__Description of the task__: Below are records to be transcribed exactly; any pictures should be left out.

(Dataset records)
= Beginning of Section =

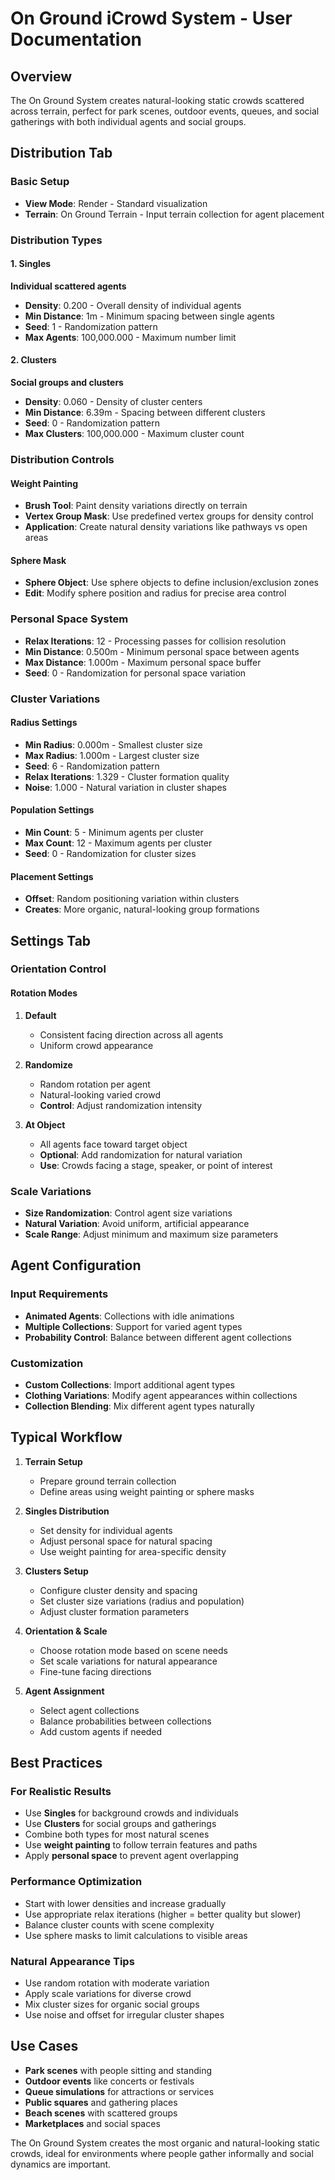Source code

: # On Ground iCrowd System - User Documentation
## Overview
The On Ground System creates natural-looking static crowds scattered across terrain, perfect for park scenes, outdoor events, queues, and social gatherings with both individual agents and social groups.

## Distribution Tab

### Basic Setup
- **View Mode**: Render - Standard visualization
- **Terrain**: On Ground Terrain - Input terrain collection for agent placement

### Distribution Types

#### 1. Singles
**Individual scattered agents**
- **Density**: 0.200 - Overall density of individual agents
- **Min Distance**: 1m - Minimum spacing between single agents
- **Seed**: 1 - Randomization pattern
- **Max Agents**: 100,000.000 - Maximum number limit

#### 2. Clusters
**Social groups and clusters**
- **Density**: 0.060 - Density of cluster centers
- **Min Distance**: 6.39m - Spacing between different clusters
- **Seed**: 0 - Randomization pattern
- **Max Clusters**: 100,000.000 - Maximum cluster count

### Distribution Controls

#### Weight Painting
- **Brush Tool**: Paint density variations directly on terrain
- **Vertex Group Mask**: Use predefined vertex groups for density control
- **Application**: Create natural density variations like pathways vs open areas

#### Sphere Mask
- **Sphere Object**: Use sphere objects to define inclusion/exclusion zones
- **Edit**: Modify sphere position and radius for precise area control

### Personal Space System
- **Relax Iterations**: 12 - Processing passes for collision resolution
- **Min Distance**: 0.500m - Minimum personal space between agents
- **Max Distance**: 1.000m - Maximum personal space buffer
- **Seed**: 0 - Randomization for personal space variation

### Cluster Variations

#### Radius Settings
- **Min Radius**: 0.000m - Smallest cluster size
- **Max Radius**: 1.000m - Largest cluster size
- **Seed**: 6 - Randomization pattern
- **Relax Iterations**: 1.329 - Cluster formation quality
- **Noise**: 1.000 - Natural variation in cluster shapes

#### Population Settings
- **Min Count**: 5 - Minimum agents per cluster
- **Max Count**: 12 - Maximum agents per cluster
- **Seed**: 0 - Randomization for cluster sizes

#### Placement Settings
- **Offset**: Random positioning variation within clusters
- **Creates**: More organic, natural-looking group formations

## Settings Tab

### Orientation Control

#### Rotation Modes
1. **Default**
   - Consistent facing direction across all agents
   - Uniform crowd appearance

2. **Randomize**
   - Random rotation per agent
   - Natural-looking varied crowd
   - **Control**: Adjust randomization intensity

3. **At Object**
   - All agents face toward target object
   - **Optional**: Add randomization for natural variation
   - **Use**: Crowds facing a stage, speaker, or point of interest

### Scale Variations
- **Size Randomization**: Control agent size variations
- **Natural Variation**: Avoid uniform, artificial appearance
- **Scale Range**: Adjust minimum and maximum size parameters

## Agent Configuration

### Input Requirements
- **Animated Agents**: Collections with idle animations
- **Multiple Collections**: Support for varied agent types
- **Probability Control**: Balance between different agent collections

### Customization
- **Custom Collections**: Import additional agent types
- **Clothing Variations**: Modify agent appearances within collections
- **Collection Blending**: Mix different agent types naturally

## Typical Workflow

1. **Terrain Setup**
   - Prepare ground terrain collection
   - Define areas using weight painting or sphere masks

2. **Singles Distribution**
   - Set density for individual agents
   - Adjust personal space for natural spacing
   - Use weight painting for area-specific density

3. **Clusters Setup**
   - Configure cluster density and spacing
   - Set cluster size variations (radius and population)
   - Adjust cluster formation parameters

4. **Orientation & Scale**
   - Choose rotation mode based on scene needs
   - Set scale variations for natural appearance
   - Fine-tune facing directions

5. **Agent Assignment**
   - Select agent collections
   - Balance probabilities between collections
   - Add custom agents if needed

## Best Practices

### For Realistic Results
- Use **Singles** for background crowds and individuals
- Use **Clusters** for social groups and gatherings
- Combine both types for most natural scenes
- Use **weight painting** to follow terrain features and paths
- Apply **personal space** to prevent agent overlapping

### Performance Optimization
- Start with lower densities and increase gradually
- Use appropriate relax iterations (higher = better quality but slower)
- Balance cluster counts with scene complexity
- Use sphere masks to limit calculations to visible areas

### Natural Appearance Tips
- Use random rotation with moderate variation
- Apply scale variations for diverse crowd
- Mix cluster sizes for organic social groups
- Use noise and offset for irregular cluster shapes

## Use Cases

- **Park scenes** with people sitting and standing
- **Outdoor events** like concerts or festivals
- **Queue simulations** for attractions or services
- **Public squares** and gathering places
- **Beach scenes** with scattered groups
- **Marketplaces** and social spaces

The On Ground System creates the most organic and natural-looking static crowds, ideal for environments where people gather informally and social dynamics are important.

= End of Section =

__Solution to the problem__:
Source code

: # On Ground iCrowd System - User Documentation
## Overview
The On Ground System creates natural-looking static crowds scattered across terrain, perfect for park scenes, outdoor events, queues, and social gatherings with both individual agents and social groups.

## Distribution Tab

### Basic Setup
- **View Mode**: Render - Standard visualization
- **Terrain**: On Ground Terrain - Input terrain collection for agent placement

### Distribution Types

#### 1. Singles
**Individual scattered agents**
- **Density**: 0.200 - Overall density of individual agents
- **Min Distance**: 1m - Minimum spacing between single agents
- **Seed**: 1 - Randomization pattern
- **Max Agents**: 100,000.000 - Maximum number limit

#### 2. Clusters
**Social groups and clusters**
- **Density**: 0.060 - Density of cluster centers
- **Min Distance**: 6.39m - Spacing between different clusters
- **Seed**: 0 - Randomization pattern
- **Max Clusters**: 100,000.000 - Maximum cluster count

### Distribution Controls

#### Weight Painting
- **Brush Tool**: Paint density variations directly on terrain
- **Vertex Group Mask**: Use predefined vertex groups for density control
- **Application**: Create natural density variations like pathways vs open areas

#### Sphere Mask
- **Sphere Object**: Use sphere objects to define inclusion/exclusion zones
- **Edit**: Modify sphere position and radius for precise area control

### Personal Space System
- **Relax Iterations**: 12 - Processing passes for collision resolution
- **Min Distance**: 0.500m - Minimum personal space between agents
- **Max Distance**: 1.000m - Maximum personal space buffer
- **Seed**: 0 - Randomization for personal space variation

### Cluster Variations

#### Radius Settings
- **Min Radius**: 0.000m - Smallest cluster size
- **Max Radius**: 1.000m - Largest cluster size
- **Seed**: 6 - Randomization pattern
- **Relax Iterations**: 1.329 - Cluster formation quality
- **Noise**: 1.000 - Natural variation in cluster shapes

#### Population Settings
- **Min Count**: 5 - Minimum agents per cluster
- **Max Count**: 12 - Maximum agents per cluster
- **Seed**: 0 - Randomization for cluster sizes

#### Placement Settings
- **Offset**: Random positioning variation within clusters
- **Creates**: More organic, natural-looking group formations

## Settings Tab

### Orientation Control

#### Rotation Modes
1. **Default**
   - Consistent facing direction across all agents
   - Uniform crowd appearance

2. **Randomize**
   - Random rotation per agent
   - Natural-looking varied crowd
   - **Control**: Adjust randomization intensity

3. **At Object**
   - All agents face toward target object
   - **Optional**: Add randomization for natural variation
   - **Use**: Crowds facing a stage, speaker, or point of interest

### Scale Variations
- **Size Randomization**: Control agent size variations
- **Natural Variation**: Avoid uniform, artificial appearance
- **Scale Range**: Adjust minimum and maximum size parameters

## Agent Configuration

### Input Requirements
- **Animated Agents**: Collections with idle animations
- **Multiple Collections**: Support for varied agent types
- **Probability Control**: Balance between different agent collections

### Customization
- **Custom Collections**: Import additional agent types
- **Clothing Variations**: Modify agent appearances within collections
- **Collection Blending**: Mix different agent types naturally

## Typical Workflow

1. **Terrain Setup**
   - Prepare ground terrain collection
   - Define areas using weight painting or sphere masks

2. **Singles Distribution**
   - Set density for individual agents
   - Adjust personal space for natural spacing
   - Use weight painting for area-specific density

3. **Clusters Setup**
   - Configure cluster density and spacing
   - Set cluster size variations (radius and population)
   - Adjust cluster formation parameters

4. **Orientation & Scale**
   - Choose rotation mode based on scene needs
   - Set scale variations for natural appearance
   - Fine-tune facing directions

5. **Agent Assignment**
   - Select agent collections
   - Balance probabilities between collections
   - Add custom agents if needed

## Best Practices

### For Realistic Results
- Use **Singles** for background crowds and individuals
- Use **Clusters** for social groups and gatherings
- Combine both types for most natural scenes
- Use **weight painting** to follow terrain features and paths
- Apply **personal space** to prevent agent overlapping

### Performance Optimization
- Start with lower densities and increase gradually
- Use appropriate relax iterations (higher = better quality but slower)
- Balance cluster counts with scene complexity
- Use sphere masks to limit calculations to visible areas

### Natural Appearance Tips
- Use random rotation with moderate variation
- Apply scale variations for diverse crowd
- Mix cluster sizes for organic social groups
- Use noise and offset for irregular cluster shapes

## Use Cases

- **Park scenes** with people sitting and standing
- **Outdoor events** like concerts or festivals
- **Queue simulations** for attractions or services
- **Public squares** and gathering places
- **Beach scenes** with scattered groups
- **Marketplaces** and social spaces

The On Ground System creates the most organic and natural-looking static crowds, ideal for environments where people gather informally and social dynamics are important.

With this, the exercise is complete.